───── DATA FOR THIS TASK ─────

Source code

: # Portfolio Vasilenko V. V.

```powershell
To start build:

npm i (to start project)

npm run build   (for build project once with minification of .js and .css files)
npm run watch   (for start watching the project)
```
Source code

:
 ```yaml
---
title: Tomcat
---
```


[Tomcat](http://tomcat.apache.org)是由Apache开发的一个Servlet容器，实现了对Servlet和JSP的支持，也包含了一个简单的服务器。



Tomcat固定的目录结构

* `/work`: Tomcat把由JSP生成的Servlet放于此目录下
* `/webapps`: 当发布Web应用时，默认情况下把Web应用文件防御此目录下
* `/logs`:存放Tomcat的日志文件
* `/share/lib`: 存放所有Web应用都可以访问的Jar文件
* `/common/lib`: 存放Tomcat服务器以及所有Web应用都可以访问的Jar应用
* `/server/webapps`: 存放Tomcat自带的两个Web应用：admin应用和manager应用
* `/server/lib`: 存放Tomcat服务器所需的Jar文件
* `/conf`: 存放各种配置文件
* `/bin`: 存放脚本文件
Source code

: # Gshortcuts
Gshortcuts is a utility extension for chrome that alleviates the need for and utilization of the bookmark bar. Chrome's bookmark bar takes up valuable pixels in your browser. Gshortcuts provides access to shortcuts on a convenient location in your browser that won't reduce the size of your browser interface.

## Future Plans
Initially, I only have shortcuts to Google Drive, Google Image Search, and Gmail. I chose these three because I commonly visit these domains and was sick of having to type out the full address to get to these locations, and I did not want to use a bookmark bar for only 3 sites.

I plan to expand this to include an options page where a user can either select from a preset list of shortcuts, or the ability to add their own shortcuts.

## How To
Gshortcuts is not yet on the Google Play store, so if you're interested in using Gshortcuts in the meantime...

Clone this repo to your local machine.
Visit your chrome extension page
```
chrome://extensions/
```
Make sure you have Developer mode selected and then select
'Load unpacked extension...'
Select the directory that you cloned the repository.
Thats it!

─────

# [YOUR INSTRUCTIONS]
Your answer should be the lines of the records that hold the string "page".

# [EXERCISE RESULT]
I plan to expand this to include an options page where a user can either select from a preset list of shortcuts, or the ability to add their own shortcuts.
Visit your chrome extension page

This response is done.